DATASET ::
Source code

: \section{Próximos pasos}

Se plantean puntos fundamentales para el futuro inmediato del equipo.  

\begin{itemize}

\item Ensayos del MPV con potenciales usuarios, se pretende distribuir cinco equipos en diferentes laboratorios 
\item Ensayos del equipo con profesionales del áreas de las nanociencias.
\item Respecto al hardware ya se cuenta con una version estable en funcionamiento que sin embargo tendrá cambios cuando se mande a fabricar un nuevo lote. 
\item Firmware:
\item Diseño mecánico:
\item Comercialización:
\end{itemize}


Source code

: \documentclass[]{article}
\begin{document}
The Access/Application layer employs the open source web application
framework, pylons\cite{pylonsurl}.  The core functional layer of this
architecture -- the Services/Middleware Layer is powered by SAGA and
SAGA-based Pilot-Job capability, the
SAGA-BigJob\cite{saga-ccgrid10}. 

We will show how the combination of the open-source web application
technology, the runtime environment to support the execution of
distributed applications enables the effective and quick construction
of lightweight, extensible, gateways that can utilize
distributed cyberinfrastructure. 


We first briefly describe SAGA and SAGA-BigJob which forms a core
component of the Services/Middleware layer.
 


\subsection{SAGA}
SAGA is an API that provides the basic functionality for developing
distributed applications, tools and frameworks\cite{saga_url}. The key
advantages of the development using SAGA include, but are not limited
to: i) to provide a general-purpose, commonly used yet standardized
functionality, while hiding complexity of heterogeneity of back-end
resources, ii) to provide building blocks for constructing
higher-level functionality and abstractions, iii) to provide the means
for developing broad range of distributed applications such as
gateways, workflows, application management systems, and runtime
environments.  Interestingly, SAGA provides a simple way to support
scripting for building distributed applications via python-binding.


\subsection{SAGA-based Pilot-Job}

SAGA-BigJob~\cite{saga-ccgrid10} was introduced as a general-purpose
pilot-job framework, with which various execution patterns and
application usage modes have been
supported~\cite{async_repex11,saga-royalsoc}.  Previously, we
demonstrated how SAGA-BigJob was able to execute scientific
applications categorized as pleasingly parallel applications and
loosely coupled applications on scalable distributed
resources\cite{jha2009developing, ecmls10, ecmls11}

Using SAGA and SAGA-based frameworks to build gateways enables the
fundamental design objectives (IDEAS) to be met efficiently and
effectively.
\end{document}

EXERCISE DETAILS :: A faithful retyping of every entry above is the task.

TASK ANSWER ::
Source code

: \section{Próximos pasos}

Se plantean puntos fundamentales para el futuro inmediato del equipo.  

\begin{itemize}

\item Ensayos del MPV con potenciales usuarios, se pretende distribuir cinco equipos en diferentes laboratorios 
\item Ensayos del equipo con profesionales del áreas de las nanociencias.
\item Respecto al hardware ya se cuenta con una version estable en funcionamiento que sin embargo tendrá cambios cuando se mande a fabricar un nuevo lote. 
\item Firmware:
\item Diseño mecánico:
\item Comercialización:
\end{itemize}


Source code

: \documentclass[]{article}
\begin{document}
The Access/Application layer employs the open source web application
framework, pylons\cite{pylonsurl}.  The core functional layer of this
architecture -- the Services/Middleware Layer is powered by SAGA and
SAGA-based Pilot-Job capability, the
SAGA-BigJob\cite{saga-ccgrid10}. 

We will show how the combination of the open-source web application
technology, the runtime environment to support the execution of
distributed applications enables the effective and quick construction
of lightweight, extensible, gateways that can utilize
distributed cyberinfrastructure. 


We first briefly describe SAGA and SAGA-BigJob which forms a core
component of the Services/Middleware layer.
 


\subsection{SAGA}
SAGA is an API that provides the basic functionality for developing
distributed applications, tools and frameworks\cite{saga_url}. The key
advantages of the development using SAGA include, but are not limited
to: i) to provide a general-purpose, commonly used yet standardized
functionality, while hiding complexity of heterogeneity of back-end
resources, ii) to provide building blocks for constructing
higher-level functionality and abstractions, iii) to provide the means
for developing broad range of distributed applications such as
gateways, workflows, application management systems, and runtime
environments.  Interestingly, SAGA provides a simple way to support
scripting for building distributed applications via python-binding.


\subsection{SAGA-based Pilot-Job}

SAGA-BigJob~\cite{saga-ccgrid10} was introduced as a general-purpose
pilot-job framework, with which various execution patterns and
application usage modes have been
supported~\cite{async_repex11,saga-royalsoc}.  Previously, we
demonstrated how SAGA-BigJob was able to execute scientific
applications categorized as pleasingly parallel applications and
loosely coupled applications on scalable distributed
resources\cite{jha2009developing, ecmls10, ecmls11}

Using SAGA and SAGA-based frameworks to build gateways enables the
fundamental design objectives (IDEAS) to be met efficiently and
effectively.
\end{document}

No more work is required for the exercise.